Work required: An exact transcription of all the records below is required, without any images.

Extracted information:
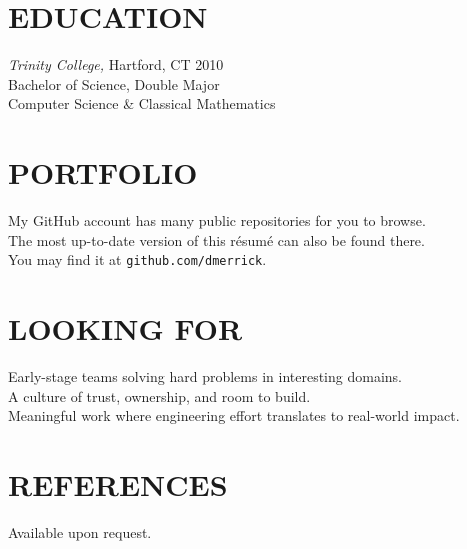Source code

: \documentclass[line,margin]{res}
\begin{document}
\begin{resume}
\section{EDUCATION}
  \textsl{Trinity College,}
  Hartford, CT \hfill 2010 \\
  Bachelor of Science, Double Major \\
  Computer Science \& Classical Mathematics

\section{PORTFOLIO}
  My GitHub account has many public repositories for you to browse. \\
  The most up-to-date version of this r\'{e}sum\'{e} can also be found there. \\
  You may find it at \texttt{github.com/dmerrick}.

\section{LOOKING FOR}
  Early-stage teams solving hard problems in interesting domains. \\
  A culture of trust, ownership, and room to build. \\
  Meaningful work where engineering effort translates to real-world impact.

\section{REFERENCES}
  Available upon request.

\end{resume}
\end{document}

Finished exercise:
Source code

: \documentclass[line,margin]{res}
\begin{document}
\begin{resume}
\section{EDUCATION}
  \textsl{Trinity College,}
  Hartford, CT \hfill 2010 \\
  Bachelor of Science, Double Major \\
  Computer Science \& Classical Mathematics

\section{PORTFOLIO}
  My GitHub account has many public repositories for you to browse. \\
  The most up-to-date version of this r\'{e}sum\'{e} can also be found there. \\
  You may find it at \texttt{github.com/dmerrick}.

\section{LOOKING FOR}
  Early-stage teams solving hard problems in interesting domains. \\
  A culture of trust, ownership, and room to build. \\
  Meaningful work where engineering effort translates to real-world impact.

\section{REFERENCES}
  Available upon request.

\end{resume}
\end{document}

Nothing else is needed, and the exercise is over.